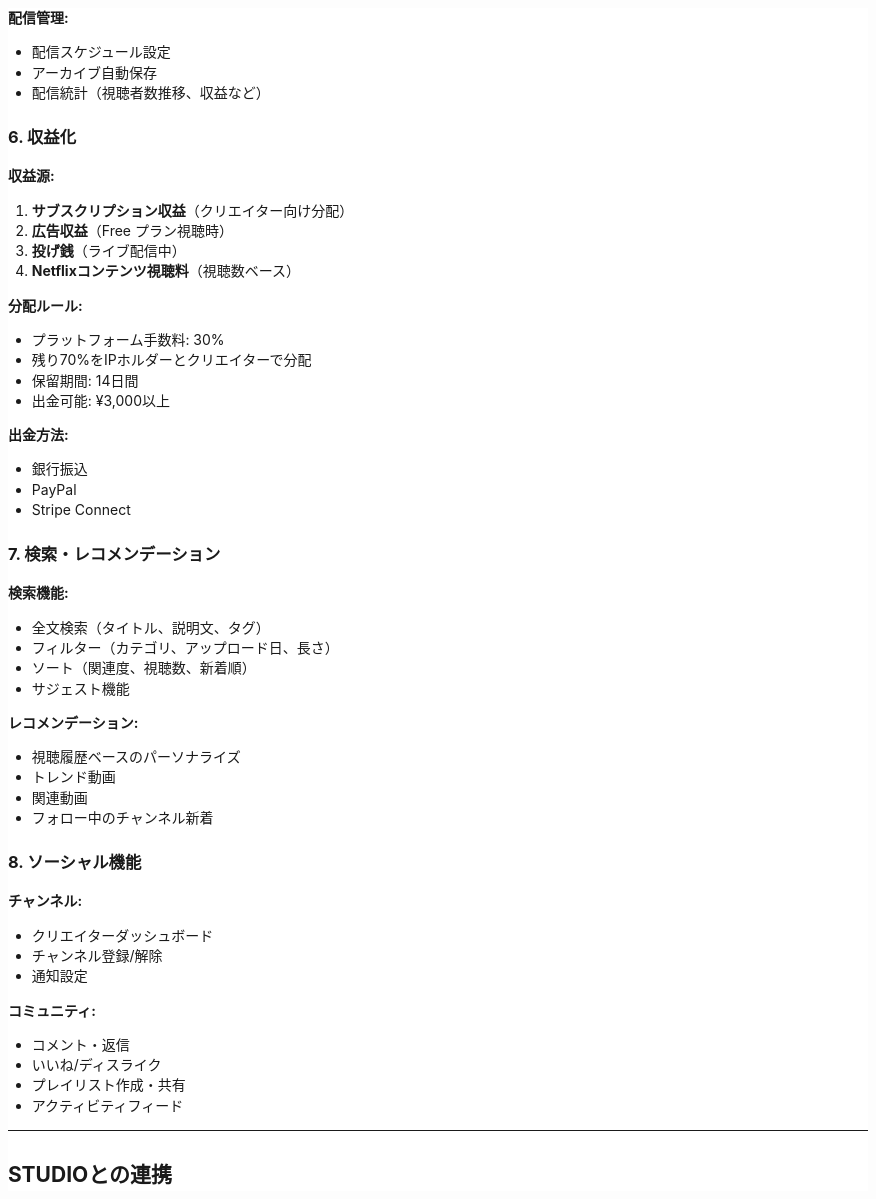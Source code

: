 **配信管理:**
- 配信スケジュール設定
- アーカイブ自動保存
- 配信統計（視聴者数推移、収益など）

### 6. 収益化

**収益源:**
1. **サブスクリプション収益**（クリエイター向け分配）
2. **広告収益**（Free プラン視聴時）
3. **投げ銭**（ライブ配信中）
4. **Netflixコンテンツ視聴料**（視聴数ベース）

**分配ルール:**
- プラットフォーム手数料: 30%
- 残り70%をIPホルダーとクリエイターで分配
- 保留期間: 14日間
- 出金可能: ¥3,000以上

**出金方法:**
- 銀行振込
- PayPal
- Stripe Connect

### 7. 検索・レコメンデーション

**検索機能:**
- 全文検索（タイトル、説明文、タグ）
- フィルター（カテゴリ、アップロード日、長さ）
- ソート（関連度、視聴数、新着順）
- サジェスト機能

**レコメンデーション:**
- 視聴履歴ベースのパーソナライズ
- トレンド動画
- 関連動画
- フォロー中のチャンネル新着

### 8. ソーシャル機能

**チャンネル:**
- クリエイターダッシュボード
- チャンネル登録/解除
- 通知設定

**コミュニティ:**
- コメント・返信
- いいね/ディスライク
- プレイリスト作成・共有
- アクティビティフィード

---

## STUDIOとの連携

#####

§ **THE TASK**:
Would you please set down the lines from the one with "- 全文検索（タイトル、説明文、タグ）" to the end of the data above, exactly and without any other lines?

§ **ANSWER TO THE PROBLEM**:
- 全文検索（タイトル、説明文、タグ）
- フィルター（カテゴリ、アップロード日、長さ）
- ソート（関連度、視聴数、新着順）
- サジェスト機能

**レコメンデーション:**
- 視聴履歴ベースのパーソナライズ
- トレンド動画
- 関連動画
- フォロー中のチャンネル新着

### 8. ソーシャル機能

**チャンネル:**
- クリエイターダッシュボード
- チャンネル登録/解除
- 通知設定

**コミュニティ:**
- コメント・返信
- いいね/ディスライク
- プレイリスト作成・共有
- アクティビティフィード

---

## STUDIOとの連携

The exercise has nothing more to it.